What exactly does "irrecoverably invalidated" mean?

Take a binary tree for instance, with references both down to left and right children, and also up to parent. In such a tree, a single reference to a single node in the tree is enough to navigate through the tree as you can easily find the next node in the tree from it.

So with that tree, suppose I remove some other node (presumably, I don't remove the node I'm currently sitting in), should I still invalidate the enumerator? Note that I'm not talking about multi-threaded operation here, just a single thread running a loop, and modifying the collection inside the loop body.

Is this "law" really that, a law, that even if the enumerator could continue, it shouldn't?

+8  A: 

Is this "law" really that, a law, that even if the enumerator could continue, it shouldn't?

Personally, I think that having your enumerator throw, even if it theoretically could continue, is a good practice.

Often, people inadvertently put code that changes a collection inside of a foreach loop. Without doing this, it might not be throwing in the specific instance the developer is currently testing, but a different runtime condition could easily make it throw.

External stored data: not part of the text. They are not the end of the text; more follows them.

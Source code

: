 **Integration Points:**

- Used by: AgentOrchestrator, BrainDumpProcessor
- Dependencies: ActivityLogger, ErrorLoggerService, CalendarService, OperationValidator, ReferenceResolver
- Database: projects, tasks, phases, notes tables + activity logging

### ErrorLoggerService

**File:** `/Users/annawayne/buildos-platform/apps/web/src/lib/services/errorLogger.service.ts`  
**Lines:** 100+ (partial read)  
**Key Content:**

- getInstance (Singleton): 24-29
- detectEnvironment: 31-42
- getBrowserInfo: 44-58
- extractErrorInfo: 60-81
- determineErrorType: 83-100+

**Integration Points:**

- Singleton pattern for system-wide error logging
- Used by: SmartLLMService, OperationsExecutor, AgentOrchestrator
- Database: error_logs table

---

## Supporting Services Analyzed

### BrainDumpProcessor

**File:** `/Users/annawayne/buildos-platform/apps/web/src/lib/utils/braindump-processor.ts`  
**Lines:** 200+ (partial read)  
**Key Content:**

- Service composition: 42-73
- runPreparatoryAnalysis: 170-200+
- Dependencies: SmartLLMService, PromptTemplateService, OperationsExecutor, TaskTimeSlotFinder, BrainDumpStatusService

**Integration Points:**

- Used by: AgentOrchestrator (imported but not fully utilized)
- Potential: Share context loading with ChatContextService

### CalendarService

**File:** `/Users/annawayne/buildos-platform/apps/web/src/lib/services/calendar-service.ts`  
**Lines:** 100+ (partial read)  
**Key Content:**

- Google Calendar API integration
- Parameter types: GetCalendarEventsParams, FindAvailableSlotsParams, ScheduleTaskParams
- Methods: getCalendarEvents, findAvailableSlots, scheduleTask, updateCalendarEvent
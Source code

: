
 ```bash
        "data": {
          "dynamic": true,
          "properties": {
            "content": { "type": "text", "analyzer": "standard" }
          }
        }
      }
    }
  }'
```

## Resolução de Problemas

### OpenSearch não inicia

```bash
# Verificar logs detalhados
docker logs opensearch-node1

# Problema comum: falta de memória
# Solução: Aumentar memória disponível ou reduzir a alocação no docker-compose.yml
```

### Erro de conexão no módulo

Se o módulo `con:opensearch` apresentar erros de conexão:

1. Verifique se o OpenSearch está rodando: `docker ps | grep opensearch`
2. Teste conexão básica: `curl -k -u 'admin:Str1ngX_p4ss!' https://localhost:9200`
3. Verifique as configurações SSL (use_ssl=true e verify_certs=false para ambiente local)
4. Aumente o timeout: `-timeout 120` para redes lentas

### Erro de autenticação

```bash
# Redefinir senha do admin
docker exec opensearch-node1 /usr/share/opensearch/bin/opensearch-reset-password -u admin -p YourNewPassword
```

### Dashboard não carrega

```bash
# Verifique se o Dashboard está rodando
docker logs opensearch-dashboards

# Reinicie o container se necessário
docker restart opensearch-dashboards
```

By always throwing, you're forcing the developer to treat your code the same as the framework's collections and enumerations, which I think is a good thing, since it reduces the level of surprise when dealing with your library.

Reed Copsey
+1. I think the safety of throwing the exception in a consistent manner far outweighs the potential benefits of being able to continue enumeration over a collection that's been modified in a way that wouldn't impact the enumerator, just depending on its position.
Adam Robinson
That's my thought - the consistency (esp. with the framework) is of greater value than the marginal value of being able to do this in edge cases...
Reed Copsey
+2  A: 

The implementation of the standard collection enumerators makes it a law. When they are created, it copies a private "version" integer from the collection object. Modifying the collection increments that version. The iterator methods compare the version and when there's a mismatch it throws. No way to get around that.

However, there's one collection class that permits modifying the collection while they are enumerated: Microsoft.VisualBasic.Collection. It needed to do so to stay compatible with the VB6 Collection class. You might want to take a look at it to see how it is done. IIRC, it keeps a WeakReference on all iterators, then update the iterators when the collection is modified. This is not fool proof of course, removing an element and adding it back in can enumerate the same object twice. Nor is it cheap.